An administrator needs to detect documents that contain credit card numbers in the predictable card format. Which Microsoft Purview classification engine is designed for this?

A sensitive information type (SIT). A sensitive information type matches predictable patterns using regular expressions, keywords, a checksum (the Luhn check for cards), and a confidence level, which is exactly how Purview detects credit card numbers.

An organization wants to identify documents that 'look like resumes' even though resumes have no fixed pattern. Which capability fits best?

A trainable classifier. Trainable classifiers use machine learning trained on sample content to recognize categories by meaning, such as resumes or source code, where no reliable pattern exists. Microsoft even ships a pre-trained Resume classifier.

Why is data classification considered the foundation for other Microsoft Purview controls?

Because the same SITs and trainable classifiers are reused by sensitivity labels, DLP, and retention. Classification only identifies and tags data; the same sensitive information types and trainable classifiers are then consumed as conditions by sensitivity labels, DLP policies, and retention rules, so classification feeds every downstream control.

Data Classification Foundations — Free Study Guide 2026

Key Takeaways

Microsoft Purview classifies data with two engines: sensitive information types (pattern-based) and trainable classifiers (machine-learning, trained from samples).
A sensitive information type (SIT) detects patterns such as credit card, passport, or national ID numbers using regular expressions, keywords, checksums, and a confidence level.
Trainable classifiers recognize content by meaning rather than pattern, and ship as pre-trained categories (for example resumes, source code, harassment) plus custom classifiers you train.
Classification feeds the rest of Purview: the same SITs and classifiers are reused by sensitivity labels, DLP policies, retention, and auto-labeling.

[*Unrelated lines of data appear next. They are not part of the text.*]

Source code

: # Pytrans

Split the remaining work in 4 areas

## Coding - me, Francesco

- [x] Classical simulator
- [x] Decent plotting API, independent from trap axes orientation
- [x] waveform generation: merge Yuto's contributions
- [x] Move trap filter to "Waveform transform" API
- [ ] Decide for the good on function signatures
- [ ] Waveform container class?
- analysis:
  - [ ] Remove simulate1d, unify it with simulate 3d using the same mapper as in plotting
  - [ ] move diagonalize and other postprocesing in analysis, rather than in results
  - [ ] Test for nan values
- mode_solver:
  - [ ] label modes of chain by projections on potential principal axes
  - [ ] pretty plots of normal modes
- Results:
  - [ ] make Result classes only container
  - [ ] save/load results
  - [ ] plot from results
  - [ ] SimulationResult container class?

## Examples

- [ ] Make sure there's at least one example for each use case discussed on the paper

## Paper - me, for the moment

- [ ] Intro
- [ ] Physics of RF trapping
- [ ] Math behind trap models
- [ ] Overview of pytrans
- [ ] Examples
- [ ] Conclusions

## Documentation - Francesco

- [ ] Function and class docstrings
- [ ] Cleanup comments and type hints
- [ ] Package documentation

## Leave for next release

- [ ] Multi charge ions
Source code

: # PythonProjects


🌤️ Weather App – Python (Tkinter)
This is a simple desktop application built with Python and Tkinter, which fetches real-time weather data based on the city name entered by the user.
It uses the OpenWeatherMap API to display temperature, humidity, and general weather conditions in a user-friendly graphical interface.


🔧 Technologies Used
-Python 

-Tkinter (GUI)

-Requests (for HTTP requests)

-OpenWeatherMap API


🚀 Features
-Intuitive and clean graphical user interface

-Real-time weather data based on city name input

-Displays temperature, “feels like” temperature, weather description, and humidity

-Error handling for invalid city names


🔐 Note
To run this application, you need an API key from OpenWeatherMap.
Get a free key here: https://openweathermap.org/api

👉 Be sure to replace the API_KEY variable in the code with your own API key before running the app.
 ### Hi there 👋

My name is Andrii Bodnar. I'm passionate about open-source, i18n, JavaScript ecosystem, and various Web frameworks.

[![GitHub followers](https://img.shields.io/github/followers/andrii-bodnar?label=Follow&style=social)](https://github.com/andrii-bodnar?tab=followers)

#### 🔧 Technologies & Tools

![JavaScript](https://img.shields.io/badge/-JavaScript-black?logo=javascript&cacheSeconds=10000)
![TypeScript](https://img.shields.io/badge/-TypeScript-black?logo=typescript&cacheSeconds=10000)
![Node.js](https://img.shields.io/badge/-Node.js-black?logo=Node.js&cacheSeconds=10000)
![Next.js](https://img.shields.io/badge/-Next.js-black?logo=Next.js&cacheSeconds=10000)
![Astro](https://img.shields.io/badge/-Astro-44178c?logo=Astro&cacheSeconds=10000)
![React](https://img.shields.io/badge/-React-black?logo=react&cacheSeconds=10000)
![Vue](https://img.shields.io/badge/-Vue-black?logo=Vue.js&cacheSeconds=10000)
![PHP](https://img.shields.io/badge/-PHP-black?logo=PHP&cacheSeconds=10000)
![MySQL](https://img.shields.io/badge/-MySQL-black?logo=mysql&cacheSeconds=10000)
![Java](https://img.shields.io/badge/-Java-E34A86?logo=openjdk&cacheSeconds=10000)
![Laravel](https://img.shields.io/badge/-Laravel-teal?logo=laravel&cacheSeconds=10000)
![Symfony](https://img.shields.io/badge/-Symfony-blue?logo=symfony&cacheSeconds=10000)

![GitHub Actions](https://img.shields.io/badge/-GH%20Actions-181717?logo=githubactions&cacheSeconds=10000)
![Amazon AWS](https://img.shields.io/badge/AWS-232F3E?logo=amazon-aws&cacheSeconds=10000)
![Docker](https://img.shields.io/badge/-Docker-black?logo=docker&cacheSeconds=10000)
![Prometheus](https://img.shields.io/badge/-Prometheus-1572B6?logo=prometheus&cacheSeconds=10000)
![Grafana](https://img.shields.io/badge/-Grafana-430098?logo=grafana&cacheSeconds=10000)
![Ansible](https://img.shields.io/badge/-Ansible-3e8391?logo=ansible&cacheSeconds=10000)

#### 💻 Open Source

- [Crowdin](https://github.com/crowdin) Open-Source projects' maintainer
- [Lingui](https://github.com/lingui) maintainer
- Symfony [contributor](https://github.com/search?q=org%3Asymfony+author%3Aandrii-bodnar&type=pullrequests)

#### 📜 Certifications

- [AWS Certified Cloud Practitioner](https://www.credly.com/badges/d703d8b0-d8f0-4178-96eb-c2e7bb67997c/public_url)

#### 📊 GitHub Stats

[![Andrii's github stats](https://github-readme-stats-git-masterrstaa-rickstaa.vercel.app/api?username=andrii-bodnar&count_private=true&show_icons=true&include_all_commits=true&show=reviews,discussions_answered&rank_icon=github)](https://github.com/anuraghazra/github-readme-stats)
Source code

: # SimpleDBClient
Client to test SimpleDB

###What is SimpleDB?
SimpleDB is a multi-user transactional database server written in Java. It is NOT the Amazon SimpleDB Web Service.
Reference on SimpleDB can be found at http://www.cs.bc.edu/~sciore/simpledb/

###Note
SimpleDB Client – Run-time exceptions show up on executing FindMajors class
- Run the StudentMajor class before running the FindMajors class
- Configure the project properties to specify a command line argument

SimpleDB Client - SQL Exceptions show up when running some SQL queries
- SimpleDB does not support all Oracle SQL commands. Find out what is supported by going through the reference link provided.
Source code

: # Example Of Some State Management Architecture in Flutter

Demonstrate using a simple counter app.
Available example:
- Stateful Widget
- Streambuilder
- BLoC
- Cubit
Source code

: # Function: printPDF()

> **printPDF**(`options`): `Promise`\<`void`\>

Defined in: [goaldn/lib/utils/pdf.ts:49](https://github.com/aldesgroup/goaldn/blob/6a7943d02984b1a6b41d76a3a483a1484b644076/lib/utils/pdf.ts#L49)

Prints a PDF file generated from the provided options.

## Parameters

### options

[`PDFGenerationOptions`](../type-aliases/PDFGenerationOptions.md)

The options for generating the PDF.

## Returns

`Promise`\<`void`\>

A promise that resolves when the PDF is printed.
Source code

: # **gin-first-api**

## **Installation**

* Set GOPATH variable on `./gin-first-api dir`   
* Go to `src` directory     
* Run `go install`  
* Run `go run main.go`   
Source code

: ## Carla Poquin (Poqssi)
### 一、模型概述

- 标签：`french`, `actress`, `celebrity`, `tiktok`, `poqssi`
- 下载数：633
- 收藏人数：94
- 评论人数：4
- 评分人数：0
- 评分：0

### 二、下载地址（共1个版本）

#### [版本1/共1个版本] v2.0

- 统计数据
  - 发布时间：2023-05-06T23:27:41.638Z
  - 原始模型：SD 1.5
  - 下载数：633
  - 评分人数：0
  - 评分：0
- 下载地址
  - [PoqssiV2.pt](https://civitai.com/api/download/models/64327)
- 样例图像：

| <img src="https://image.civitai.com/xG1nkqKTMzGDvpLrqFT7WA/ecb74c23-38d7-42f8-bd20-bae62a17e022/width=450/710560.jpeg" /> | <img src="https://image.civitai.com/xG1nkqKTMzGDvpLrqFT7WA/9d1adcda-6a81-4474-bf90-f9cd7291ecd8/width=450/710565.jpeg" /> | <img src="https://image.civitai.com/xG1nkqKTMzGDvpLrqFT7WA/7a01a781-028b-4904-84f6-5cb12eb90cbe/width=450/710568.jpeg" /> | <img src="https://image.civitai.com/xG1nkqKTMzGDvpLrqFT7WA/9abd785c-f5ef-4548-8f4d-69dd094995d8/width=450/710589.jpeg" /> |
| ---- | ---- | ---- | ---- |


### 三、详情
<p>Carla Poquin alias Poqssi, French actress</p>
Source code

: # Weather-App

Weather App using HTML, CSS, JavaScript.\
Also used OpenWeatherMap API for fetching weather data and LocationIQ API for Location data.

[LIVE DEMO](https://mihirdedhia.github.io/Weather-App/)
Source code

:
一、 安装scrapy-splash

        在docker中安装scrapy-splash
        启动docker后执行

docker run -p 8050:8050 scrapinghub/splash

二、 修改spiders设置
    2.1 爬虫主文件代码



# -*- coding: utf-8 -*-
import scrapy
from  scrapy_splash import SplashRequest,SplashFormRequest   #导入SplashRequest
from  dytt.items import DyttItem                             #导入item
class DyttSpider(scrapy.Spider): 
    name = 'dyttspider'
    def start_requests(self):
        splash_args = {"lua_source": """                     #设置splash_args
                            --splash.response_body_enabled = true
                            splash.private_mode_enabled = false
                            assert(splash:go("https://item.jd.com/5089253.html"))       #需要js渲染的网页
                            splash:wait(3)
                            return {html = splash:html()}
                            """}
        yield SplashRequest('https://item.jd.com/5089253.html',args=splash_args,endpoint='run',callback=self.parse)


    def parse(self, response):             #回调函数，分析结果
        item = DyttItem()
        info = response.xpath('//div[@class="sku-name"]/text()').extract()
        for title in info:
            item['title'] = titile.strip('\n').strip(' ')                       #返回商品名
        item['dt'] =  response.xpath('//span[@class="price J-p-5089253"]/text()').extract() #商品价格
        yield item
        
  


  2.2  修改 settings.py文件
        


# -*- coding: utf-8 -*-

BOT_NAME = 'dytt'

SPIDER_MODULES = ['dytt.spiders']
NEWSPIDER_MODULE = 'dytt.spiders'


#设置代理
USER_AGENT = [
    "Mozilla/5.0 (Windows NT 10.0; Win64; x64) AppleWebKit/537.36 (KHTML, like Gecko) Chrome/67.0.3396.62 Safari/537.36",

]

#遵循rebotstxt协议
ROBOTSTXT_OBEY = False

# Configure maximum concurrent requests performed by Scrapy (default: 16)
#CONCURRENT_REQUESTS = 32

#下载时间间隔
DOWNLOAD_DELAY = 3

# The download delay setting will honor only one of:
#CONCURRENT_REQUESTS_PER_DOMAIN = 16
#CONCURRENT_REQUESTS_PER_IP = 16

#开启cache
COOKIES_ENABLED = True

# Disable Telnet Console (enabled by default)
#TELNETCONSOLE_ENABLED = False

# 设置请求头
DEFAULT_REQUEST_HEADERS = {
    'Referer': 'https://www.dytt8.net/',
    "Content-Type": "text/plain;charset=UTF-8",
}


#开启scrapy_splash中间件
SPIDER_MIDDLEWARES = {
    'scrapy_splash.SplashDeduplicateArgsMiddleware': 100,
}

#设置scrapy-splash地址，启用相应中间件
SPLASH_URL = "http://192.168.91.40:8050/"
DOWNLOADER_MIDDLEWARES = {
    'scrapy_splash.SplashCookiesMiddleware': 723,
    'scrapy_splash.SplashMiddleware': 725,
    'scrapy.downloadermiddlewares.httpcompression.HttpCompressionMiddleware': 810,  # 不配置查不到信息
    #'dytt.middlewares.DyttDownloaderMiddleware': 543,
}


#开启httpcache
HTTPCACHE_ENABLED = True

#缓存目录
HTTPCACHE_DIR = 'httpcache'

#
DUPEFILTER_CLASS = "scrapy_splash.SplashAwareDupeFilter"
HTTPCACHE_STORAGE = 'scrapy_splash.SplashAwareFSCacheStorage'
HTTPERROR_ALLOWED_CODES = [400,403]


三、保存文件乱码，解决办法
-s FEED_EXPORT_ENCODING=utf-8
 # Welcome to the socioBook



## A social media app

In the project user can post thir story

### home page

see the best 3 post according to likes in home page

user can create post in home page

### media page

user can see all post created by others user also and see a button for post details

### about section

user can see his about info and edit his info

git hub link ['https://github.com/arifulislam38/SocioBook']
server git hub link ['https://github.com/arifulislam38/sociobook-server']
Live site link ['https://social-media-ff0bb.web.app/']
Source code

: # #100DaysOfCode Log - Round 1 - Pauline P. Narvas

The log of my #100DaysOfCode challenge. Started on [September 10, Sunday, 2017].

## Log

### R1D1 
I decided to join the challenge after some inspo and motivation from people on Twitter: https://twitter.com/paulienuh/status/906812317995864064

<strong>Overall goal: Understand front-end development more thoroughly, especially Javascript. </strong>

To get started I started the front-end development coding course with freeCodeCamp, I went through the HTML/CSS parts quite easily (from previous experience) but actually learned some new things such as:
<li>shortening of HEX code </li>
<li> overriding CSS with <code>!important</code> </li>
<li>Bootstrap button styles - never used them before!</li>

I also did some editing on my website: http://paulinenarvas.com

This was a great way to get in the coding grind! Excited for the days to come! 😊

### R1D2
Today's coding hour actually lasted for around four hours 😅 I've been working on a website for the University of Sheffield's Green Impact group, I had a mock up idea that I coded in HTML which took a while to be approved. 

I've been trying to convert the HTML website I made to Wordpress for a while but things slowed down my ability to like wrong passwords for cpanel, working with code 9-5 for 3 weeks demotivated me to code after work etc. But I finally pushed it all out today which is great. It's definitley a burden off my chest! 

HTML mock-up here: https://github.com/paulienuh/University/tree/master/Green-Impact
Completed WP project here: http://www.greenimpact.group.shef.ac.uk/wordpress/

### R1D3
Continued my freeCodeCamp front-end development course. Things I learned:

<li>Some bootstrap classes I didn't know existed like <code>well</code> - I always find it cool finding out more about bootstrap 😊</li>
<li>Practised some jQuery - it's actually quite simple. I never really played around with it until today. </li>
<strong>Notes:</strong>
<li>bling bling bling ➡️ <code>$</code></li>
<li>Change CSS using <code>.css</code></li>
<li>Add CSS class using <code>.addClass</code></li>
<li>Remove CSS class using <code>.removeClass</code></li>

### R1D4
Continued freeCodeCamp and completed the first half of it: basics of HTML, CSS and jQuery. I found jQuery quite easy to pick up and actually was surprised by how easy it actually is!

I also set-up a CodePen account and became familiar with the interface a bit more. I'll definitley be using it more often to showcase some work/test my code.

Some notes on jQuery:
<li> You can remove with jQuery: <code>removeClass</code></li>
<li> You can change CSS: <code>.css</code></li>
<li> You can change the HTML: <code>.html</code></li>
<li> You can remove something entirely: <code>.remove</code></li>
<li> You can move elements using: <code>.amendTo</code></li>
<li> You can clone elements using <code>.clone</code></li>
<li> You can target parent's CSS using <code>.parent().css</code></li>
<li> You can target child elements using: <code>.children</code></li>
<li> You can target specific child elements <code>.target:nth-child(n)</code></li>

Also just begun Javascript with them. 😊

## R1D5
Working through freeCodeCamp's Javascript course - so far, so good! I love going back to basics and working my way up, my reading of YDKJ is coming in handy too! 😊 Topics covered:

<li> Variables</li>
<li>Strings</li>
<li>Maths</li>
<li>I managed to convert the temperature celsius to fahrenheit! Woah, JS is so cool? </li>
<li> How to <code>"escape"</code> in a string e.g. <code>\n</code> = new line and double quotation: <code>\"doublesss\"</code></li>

What Data Classification Does

Data classification in Microsoft Purview is the capability that discovers, identifies, and tags data by type and sensitivity so the organization knows what it holds before it tries to protect it. Classification answers the first question of every data-governance project: where is our sensitive data, and what kind is it? For SC-900 you need to recognize the two classification engines, because the same engines are reused everywhere else in Purview — by sensitivity labels, data loss prevention (DLP), retention, and auto-labeling.

The first engine is the sensitive information type (SIT). A SIT is a pattern-based classifier that looks for a recognizable format. Microsoft ships hundreds of built-in SITs covering common identifiers across many regions — credit card numbers, bank account numbers, passport numbers, national IDs such as the U.S. Social Security number, ABA routing numbers, and health identifiers. Each SIT is defined by a combination of:

A primary pattern — usually a regular expression or a keyword list (for example the digit format of a credit card).
Supporting evidence — additional keywords, dates, or formatting near the match (such as the words "card" or an expiry date) that raise confidence.
A checksum where the identifier has one (a credit card number must pass the Luhn algorithm).
A confidence level (low, medium, high) and a proximity window describing how close the supporting evidence must be.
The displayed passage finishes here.